The Government’s Strategic Defence and Security Review will also confirm that Britain will not have an effective “carrier strike” capability – a working aircraft carrier equipped with fighter jets – until 2020.
Cameron had wanted to scrap one of the two carriers, but the review found that contracts signed by the previous government meant that doing so would end up costing the taxpayer more than going ahead with both. The two carriers will enter service, but one will be mothballed as soon as possible.
He will also announce:
-The replacement for the Trident nuclear deterrent will be delayed by a year until after the general election scheduled for 2015.
-The Army will lose 7,000 soldiers, more than 100 tanks and 200 armoured vehicles. One armoured brigade will be lost and the end of Britain’s 65-year presence in Germany will be signalled.
-The RAF will keep most of its Tornado fighter-bombers but lose at least 5,000 personnel. Two RAF bases will close and be occupied by soldiers returning from Germany.
- The Navy’s fleet of warships will drop from 24 to 19 and it will lose 4,000 personnel. Harrier jump-jets will be scrapped next year but no F35 Joint Strike Fighters will be available to replace them until 2020.
The Navy’s other carrier, HMS Illustrious, will continue to function as a helicopter platform stripped of jets before retiring in 2014.
The first of the new carriers, HMS Queen Elizabeth, will enter service in 2016, configured to carry helicopters, not jets.
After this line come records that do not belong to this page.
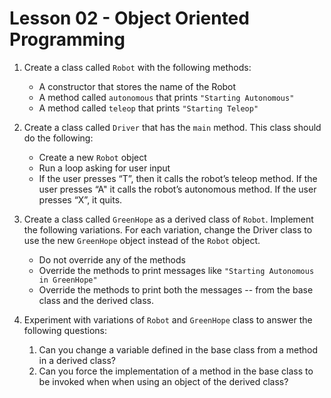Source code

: # Lesson 02 - Object Oriented Programming

1. Create a class called `Robot` with the following methods:
    * A constructor that stores the name of the Robot
    * A method called `autonomous` that prints `"Starting Autonomous"`
    * A method called `teleop` that prints `"Starting Teleop"`

1. Create a class called `Driver` that has the `main` method. This class should do the following:
    * Create a new `Robot` object
    * Run a loop asking for user input
    * If the user presses “T”, then it calls the robot’s teleop method. If the user presses “A" it calls the robot’s autonomous method. If the user presses “X”, it quits.

1. Create a class called `GreenHope` as a derived class of `Robot`. Implement the following variations. For each variation, change the Driver class to use the new `GreenHope` object instead of the `Robot` object.
    * Do not override any of the methods
    * Override the methods to print messages like `"Starting Autonomous in GreenHope"`
    * Override the methods to print both the messages -- from the base class and the derived class.

1. Experiment with variations of `Robot` and `GreenHope` class to answer the following questions:
    1. Can you change a variable defined in the base class from a method in a derived class?
    1. Can you force the implementation of a method in the base class to be invoked when when using an object of the derived class?
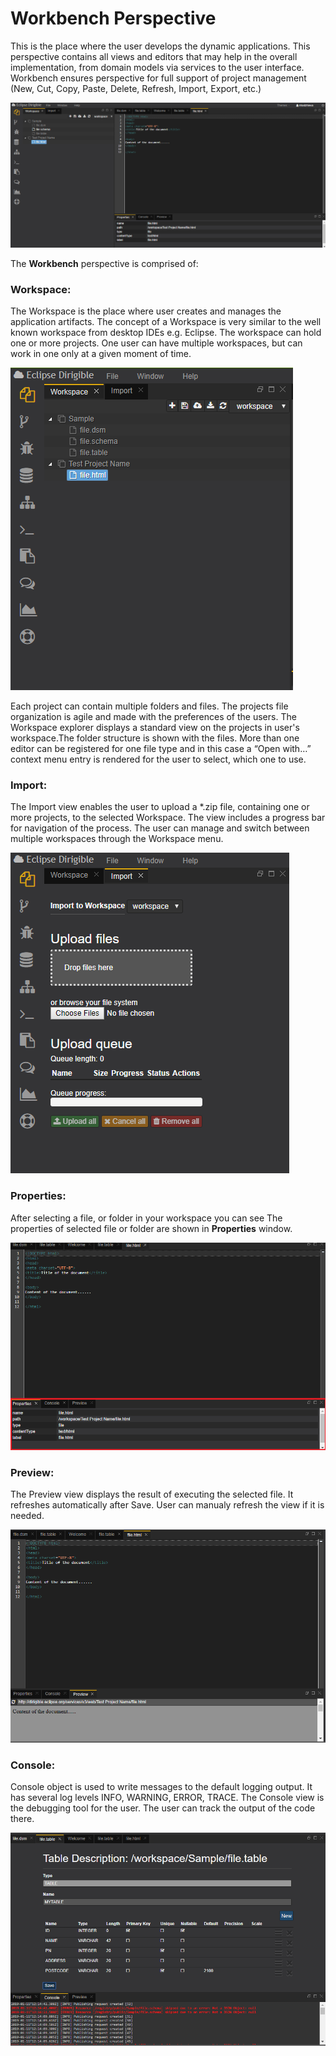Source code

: # Workbench Perspective
This is the place where the user develops the dynamic applications. This perspective contains all views and editors that may help in the overall implementation, from domain models via services to the user interface. Workbench ensures perspective for full support of project management (New, Cut, Copy, Paste, Delete, Refresh, Import, Export, etc.)

![workbench](workbench.png)

The **Workbench** perspective is comprised of:

 ### **Workspace**:
 The Workspace is the place where user creates and manages the application artifacts. Тhe concept of a Workspace is very similar to the well known workspace from desktop IDEs e.g. Eclipse. The workspace can hold one or more projects. One user can have multiple workspaces, but can work in one only at a given moment of time.
 
![create workspace](workspace.png)

Each project can contain multiple folders and files. The projects file organization is agile and made with the preferences of the users. The Workspace explorer displays a standard view on the projects in user's workspace.The folder structure is shown with the files. More than one editor can be registered for one file type and in this case a “Open with…” context menu entry is rendered for the user to select, which one to use.

 ### **Import**:
 The Import view enables the user to upload a *.zip file, containing one or more projects, to the selected Workspace. The view includes a progress bar for navigation of the process. The user can manage and switch between multiple workspaces through the Workspace menu.
 
 ![import files](import.png)
 
 ### **Properties**:
 After selecting a file, or folder in your workspace you can see The properties of selected file or folder are shown in  **Properties** window.
 
 ![properties](properties.png)
 
 ### **Preview**:
 The Preview view displays the result of executing the selected file. It refreshes automatically after Save. User can manualy refresh the view if it is needed.
 
 ![preview](preview.png)
 
 ### **Console**:
 Console object is used to write messages to the default logging output. It has several log levels INFO, WARNING, ERROR, TRACE. The Console view is the debugging tool for the user. The user can track the output of the code there.
 
 ![console](console.png)
 
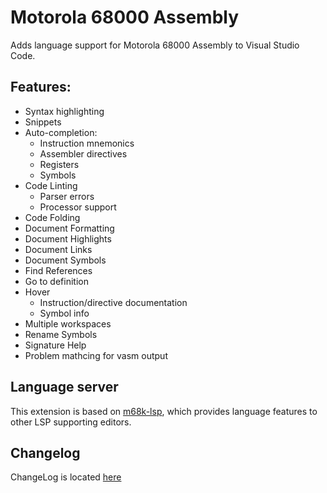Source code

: # Motorola 68000 Assembly

Adds language support for Motorola 68000 Assembly to Visual Studio Code.

## Features:

- Syntax highlighting
- Snippets
- Auto-completion:
  - Instruction mnemonics
  - Assembler directives
  - Registers
  - Symbols
- Code Linting
  - Parser errors
  - Processor support
- Code Folding
- Document Formatting
- Document Highlights
- Document Links
- Document Symbols
- Find References
- Go to definition
- Hover
  - Instruction/directive documentation
  - Symbol info
- Multiple workspaces
- Rename Symbols
- Signature Help
- Problem mathcing for vasm output

## Language server

This extension is based on [m68k-lsp](https://github.com/grahambates/m68k-lsp), which provides language features to
other LSP supporting editors.

## Changelog

ChangeLog is located [here](https://github.com/grahambates/m68k-lsp/blob/master/CHANGELOG.md)

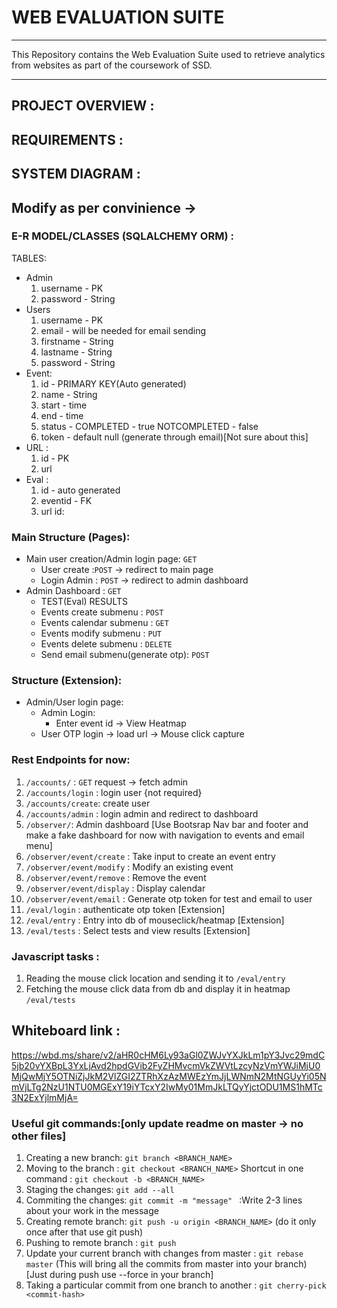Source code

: # WEB EVALUATION SUITE
<hr>
This Repository contains the Web Evaluation Suite used to retrieve analytics from websites as part of the coursework of SSD.
<hr>

## PROJECT OVERVIEW :

## REQUIREMENTS :

## SYSTEM DIAGRAM :


## Modify as per convinience ->
### E-R MODEL/CLASSES (SQLALCHEMY ORM) :
TABLES:
* Admin
    1. username - PK
    5. password - String
* Users
    1. username - PK
    2. email - will be needed for email sending
    3. firstname - String
    4. lastname - String
    5. password - String
* Event:
    1. id - PRIMARY KEY(Auto generated)
    2. name - String
    3. start - time
    4. end - time
    5. status - COMPLETED - true NOTCOMPLETED - false
    6. token - default null (generate through email)[Not sure about this]
* URL :
    1. id - PK
    2. url
* Eval :
    1. id - auto generated
    2. eventid - FK
    3. url id:
### Main Structure (Pages):
* Main user creation/Admin login page: `GET`
    * User create :`POST`   -> redirect to main page
    * Login Admin : `POST`  -> redirect to admin dashboard
* Admin Dashboard : `GET`
    * TEST(Eval) RESULTS
    * Events create submenu : `POST`
    * Events calendar submenu : `GET`
    * Events modify submenu : `PUT`
    * Events delete submenu : `DELETE`
    * Send email submenu(generate otp): `POST`
### Structure (Extension):
* Admin/User login page:
    * Admin Login:
        * Enter event id -> View Heatmap
    * User OTP login -> load url -> Mouse click capture
### Rest Endpoints for now:

1. `/accounts/` : `GET` request -> fetch admin 
2. `/accounts/login` : login user {not required}
3. `/accounts/create`: create user
4. `/accounts/admin` : login admin and redirect to dashboard
5. `/observer/`: Admin dashboard [Use Bootsrap Nav bar and footer and make a fake dashboard for now with navigation to events and email menu]
6. `/observer/event/create` : Take input to create an event entry
7. `/observer/event/modify` : Modify an existing event
8. `/observer/event/remove` : Remove the event
9. `/observer/event/display` : Display calendar
10. `/observer/event/email` : Generate otp token for test and email to user
11. `/eval/login` : authenticate otp token [Extension]
12. `/eval/entry` : Entry into db of mouseclick/heatmap [Extension]
13. `/eval/tests` : Select tests and view results [Extension]
### Javascript tasks :
1. Reading the mouse click location and sending it to `/eval/entry`
2. Fetching the mouse click data from db and display it in heatmap `/eval/tests`

## Whiteboard link : 
https://wbd.ms/share/v2/aHR0cHM6Ly93aGl0ZWJvYXJkLm1pY3Jvc29mdC5jb20vYXBpL3YxLjAvd2hpdGVib2FyZHMvcmVkZWVtLzcyNzVmYWJiMjU0MjQwMjY5OTNiZjJkM2VlZGI2ZTRhXzAzMWEzYmJjLWNmN2MtNGUyYi05NmVjLTg2NzU1NTU0MGExY19iYTcxY2IwMy01MmJkLTQyYjctODU1MS1hMTc3N2ExYjlmMjA=

### Useful git commands:[only update readme on master -> no other files]
1. Creating a new branch: `git branch <BRANCH_NAME>`
2. Moving to the branch : `git checkout <BRANCH_NAME>` Shortcut in one command : `git checkout -b <BRANCH_NAME>`
3. Staging the changes: `git add --all`
4. Commiting the changes: `git commit -m "message" ` :Write 2-3 lines about your work in the message
5. Creating remote branch: `git push -u origin <BRANCH_NAME>` (do it only once after that use git push)
6. Pushing to remote branch : `git push`
7. Update your current branch with changes from master : `git rebase master` (This will bring all the commits from master into your branch)[Just during push use --force in your branch]
8. Taking a particular commit from one branch to another : `git cherry-pick <commit-hash>`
The second new carrier, HMS Prince of Wales, will arrive in 2019. At that point, HMS Queen Elizabeth will be put into “extended readiness”, effectively mothballed indefinitely.
Government sources indicated that the Queen Elizabeth was unlikely to return to service after that
Further angering Navy chiefs, the defence review will confirm that Harrier jump-jets will be abandoned next year but the RAF’s Tornado will be spared to operate in Afghanistan.
Scrapping the Harriers will create a “capability gap” of nine years, with Britain unable to fly fast jets from an aircraft carrier until 2020, when the new JSF enters service.
Government sources tried to play down the significance of the gap, insisting that Britain had agreements allowing RAF jets to fly from overseas bases in most strategically sensitive parts of the world.
Until 2020, Britain is likely to rely heavily on allies with a carrier strike capability, most significantly France.